Properties reference: BigQuery Connector

This topic lists all properties that you can set to configure the stage.

Connection

Credentials file
Specify full path to the file containing the Google service account credentials.
  • Type: string
Project id
Specify the id of the Google project to connect to. This is an optional property. If this property is not specified, project id from the credentials file will be used during connection.
  • Type: string
Use Proxy
Select Yes to use Proxy server
  • Type: boolean
  • Default: false
Proxy host
Enter the host name of the Proxy server
  • Type: string
Proxy port
Enter the port for Proxy server
  • Type: integer
Proxy user name
Enter the name of the user to connect to Proxy
  • Type: string
Proxy password
Enter the password for the specified user
  • Type: protected string

Usage

Write mode
The mode for writing records to the target table
  • Type: selection
  • Default: Insert
  • Values:
    • Insert
    • Update then Insert
    • Update
    • Delete
    • Delete then Insert
Generate SQL at run time
Select Yes to automatically generate the SQL statements at run time.
  • Type: boolean
  • Default: true
Select statement
Enter a SELECT statement to read rows from the database.
  • Type: string
Enable partitioned reads
Select Yes to run the statement on each processing node. The [[node-number]], [[node-number-base-one]] and [[node-count]] placeholders in the statement are replaced on each processing node with the actual zero-based node index, one-based node index and total number of nodes, respectively.
  • Type: boolean
  • Default: false
Use GCS staging
Select Yes to use Google Cloud Storage as staging area while executing the select statement, to improve performance.
  • Type: boolean
  • Default: false
Database name
Specify the Google project id where the the table resides. This is an optional property. If this property is not specified, project id from the connection will be used for operations. When GCS staging area is selected during read, the temporary staging table will be created in this project id.
  • Type: string
Schema name
Specify the name of the BigQuery dataset that contains the table.

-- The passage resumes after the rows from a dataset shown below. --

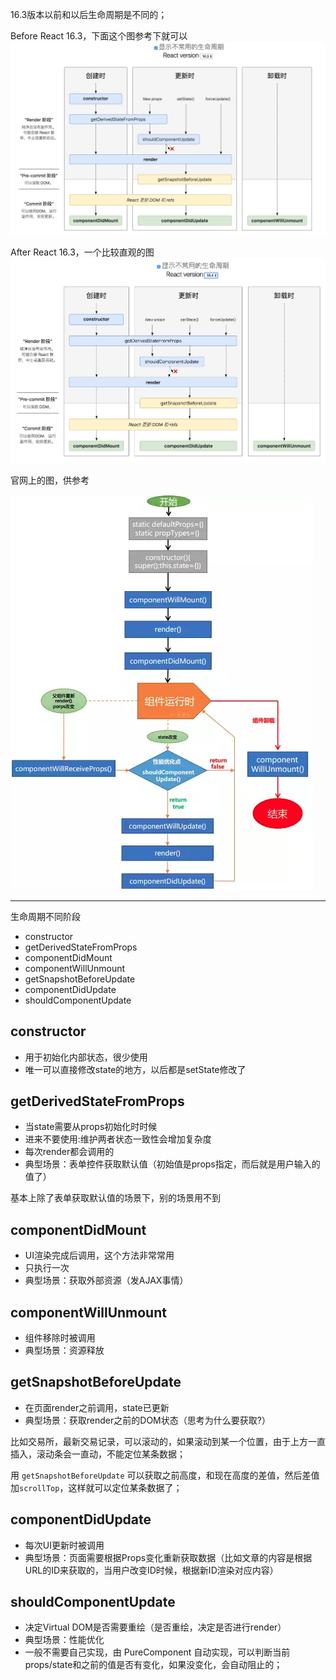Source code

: 16.3版本以前和以后生命周期是不同的；

Before React 16.3，下面这个图参考下就可以
![](./img/shengming0.jpg)

After React 16.3，一个比较直观的图
![](./img/shengming1.jpg)

官网上的图，供参考

![](./img/shengming2.png)

-------

生命周期不同阶段
- constructor
- getDerivedStateFromProps
- componentDidMount
- componentWillUnmount
- getSnapshotBeforeUpdate
- componentDidUpdate
- shouldComponentUpdate

## constructor
- 用于初始化内部状态，很少使用
- 唯一可以直接修改state的地方，以后都是setState修改了

## getDerivedStateFromProps
- 当state需要从props初始化时时候
- 进来不要使用:维护两者状态一致性会增加复杂度
- 每次render都会调用的
- 典型场景：表单控件获取默认值（初始值是props指定，而后就是用户输入的值了）

基本上除了表单获取默认值的场景下，别的场景用不到

## componentDidMount
- UI渲染完成后调用，这个方法非常常用
- 只执行一次
- 典型场景：获取外部资源（发AJAX事情）

## componentWillUnmount
- 组件移除时被调用
- 典型场景：资源释放

## getSnapshotBeforeUpdate
- 在页面render之前调用，state已更新
- 典型场景：获取render之前的DOM状态（思考为什么要获取?）

比如交易所，最新交易记录，可以滚动的，如果滚动到某一个位置，由于上方一直插入，滚动条会一直动，不能定位某条数据；

用 `getSnapshotBeforeUpdate` 可以获取之前高度，和现在高度的差值，然后差值加`scrollTop`，这样就可以定位某条数据了；

## componentDidUpdate
- 每次UI更新时被调用
- 典型场景：页面需要根据Props变化重新获取数据（比如文章的内容是根据URL的ID来获取的，当用户改变ID时候，根据新ID渲染对应内容）

## shouldComponentUpdate
- 决定Virtual DOM是否需要重绘（是否重绘，决定是否进行render）
- 典型场景：性能优化
- 一般不需要自己实现，由 PureComponent 自动实现，可以判断当前props/state和之前的值是否有变化，如果没变化，会自动阻止的；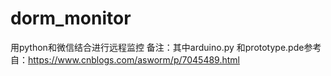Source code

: # dorm_monitor
用python和微信结合进行远程监控
备注：其中arduino.py 和prototype.pde参考自：https://www.cnblogs.com/asworm/p/7045489.html
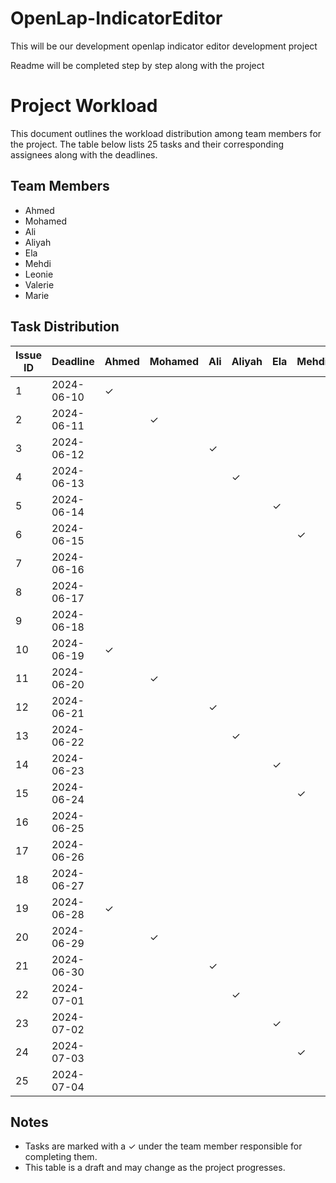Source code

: # OpenLap-IndicatorEditor
This will be our development openlap indicator editor development project

Readme will be completed step by step along with the project



# Project Workload

This document outlines the workload distribution among team members for the project. The table below lists 25 tasks and their corresponding assignees along with the deadlines.

## Team Members
- Ahmed
- Mohamed
- Ali
- Aliyah
- Ela
- Mehdi
- Leonie
- Valerie
- Marie

## Task Distribution

| Issue ID | Deadline   | Ahmed | Mohamed | Ali | Aliyah | Ela | Mehdi | Leonie | Valerie | Marie |
|----------|------------|-------|---------|-----|--------|-----|-------|--------|---------|-------|
| 1        | 2024-06-10 | ✓     |         |     |        |     |       |        |         |       |
| 2        | 2024-06-11 |       | ✓       |     |        |     |       |        |         |       |
| 3        | 2024-06-12 |       |         | ✓   |        |     |       |        |         |       |
| 4        | 2024-06-13 |       |         |     | ✓      |     |       |        |         |       |
| 5        | 2024-06-14 |       |         |     |        | ✓   |       |        |         |       |
| 6        | 2024-06-15 |       |         |     |        |     | ✓     |        |         |       |
| 7        | 2024-06-16 |       |         |     |        |     |       | ✓      |         |       |
| 8        | 2024-06-17 |       |         |     |        |     |       |        | ✓       |       |
| 9        | 2024-06-18 |       |         |     |        |     |       |        |         | ✓     |
| 10       | 2024-06-19 | ✓     |         |     |        |     |       |        |         |       |
| 11       | 2024-06-20 |       | ✓       |     |        |     |       |        |         |       |
| 12       | 2024-06-21 |       |         | ✓   |        |     |       |        |         |       |
| 13       | 2024-06-22 |       |         |     | ✓      |     |       |        |         |       |
| 14       | 2024-06-23 |       |         |     |        | ✓   |       |        |         |       |
| 15       | 2024-06-24 |       |         |     |        |     | ✓     |        |         |       |
| 16       | 2024-06-25 |       |         |     |        |     |       | ✓      |         |       |
| 17       | 2024-06-26 |       |         |     |        |     |       |        | ✓       |       |
| 18       | 2024-06-27 |       |         |     |        |     |       |        |         | ✓     |
| 19       | 2024-06-28 | ✓     |         |     |        |     |       |        |         |       |
| 20       | 2024-06-29 |       | ✓       |     |        |     |       |        |         |       |
| 21       | 2024-06-30 |       |         | ✓   |        |     |       |        |         |       |
| 22       | 2024-07-01 |       |         |     | ✓      |     |       |        |         |       |
| 23       | 2024-07-02 |       |         |     |        | ✓   |       |        |         |       |
| 24       | 2024-07-03 |       |         |     |        |     | ✓     |        |         |       |
| 25       | 2024-07-04 |       |         |     |        |     |       | ✓      |         |       |

## Notes
- Tasks are marked with a ✓ under the team member responsible for completing them.
- This table is a draft and may change as the project progresses.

When GCS staging area is selected during read, the temporary staging table will be created in this schema.
  • Type: string
Table name
The name of the table
  • Type: string
User-defined SQL statement
Provide a SQL statement containing the temporary staging table TEMP_EXTERNAL_TABLE to write rows to the table. The data from the input link will be written to the temporary table and the job fails to operate if TEMP_EXTERNAL_TABLE is missing in the SQL statement. Example: insert into bqtest.testGCS select * from TEMP_EXTERNAL_TABLE
  • Type: string
Table action
The action to take on the target table to handle the new data set
  • Type: selection
  • Default: Append
  • Values:
    • Append
    • Replace
Key column names
A comma separated list of column names to override the primary key defined in the schema during merge operations. This is an optional property which can be used to specify key column names during the following write modes: Update then Insert, Update, Delete, Delete then Insert. This property is recommended when Runtime Column Propagation is selected across the stages.
  • Type: string
Google cloud storage bucket
Provide the bucket name to store temporary Google cloud storage files created during merge operations or user-defined read operations. This property is required for the following write modes: Update then Insert, Update, Delete, Delete then Insert and when Use GCS staging is selected during read.
  • Type: string
File name prefix
Provide the file name prefix of the temporary file to be created under the Google Cloud Storage bucket used to perform merge or user-defined read operations. The file will be automatically deleted at the end of the job. The default value is bigQueryTempFile. This is an optional property required for the following write modes: Update then Insert, Update, Delete, Delete then Insert and when Use GCS staging is selected during read.
  • Type: string
  • Default: bigQueryTempFile
File part size
Specify the part size in MB at which a file gets split. The default value is 50. This property can be adjusted accordingly to achieve higher performance for large data. Heap size property should be modified based on part size used. If a larger file part size is specified, heap size should be increased accordingly.
  • Type: integer
  • Default: 50
File part size
Specify the part size in MB at which a file gets split. The default value is 50. This property can be adjusted accordingly to achieve higher performance for large data. Heap size property should be modified based on part size used. If a larger file part size is specified, heap size should be increased accordingly.
  • Type: integer
  • Default: 50
Row limit
The maximum number of rows to return.
  • Type: string
Byte limit
The maximum number of bytes to return. Use any of these suffixes: KB, MB, GB, or TB
  • Type: string
Skip After SQL on job abort
Select Yes to skip the execution of the After SQL statements when the job is aborted.
  • Type: boolean
  • Default: false
Before SQL
Enter a SQL statement to be executed once before any data is processed
  • Type: string
Fail on error
Select Yes to stop the job if the Before SQL statement fails.
  • Type: boolean
  • Default: true
After SQL
Enter a SQL statement to be executed once after all data is processed
  • Type: string
Fail on error
Select Yes to stop the job if the After SQL statement fails.
  • Type: boolean
  • Default: true
Before SQL (node)
Enter a SQL statement to be executed once on each node before any data is processed
  • Type: string
Fail on error
Select Yes to stop the job if the Before SQL (node) statement fails.
  • Type: boolean
  • Default: true
After SQL (node)
Enter a SQL statement to be executed once on each node after all data is processed
  • Type: string
Fail on error
Select Yes to stop the job if the After SQL (node) statement fails.
  • Type: boolean
  • Default: true
Java settings
Properties for specifying JVM options
  • Type: category
Heap size
Heap size(MB). This property corresponds to the -Xmx command line option.
  • Type: integer
  • Default: 256
  • Minimum: 128
JVM options
Enter additional command line arguments to the Java Virtual Machine.
  • Type: string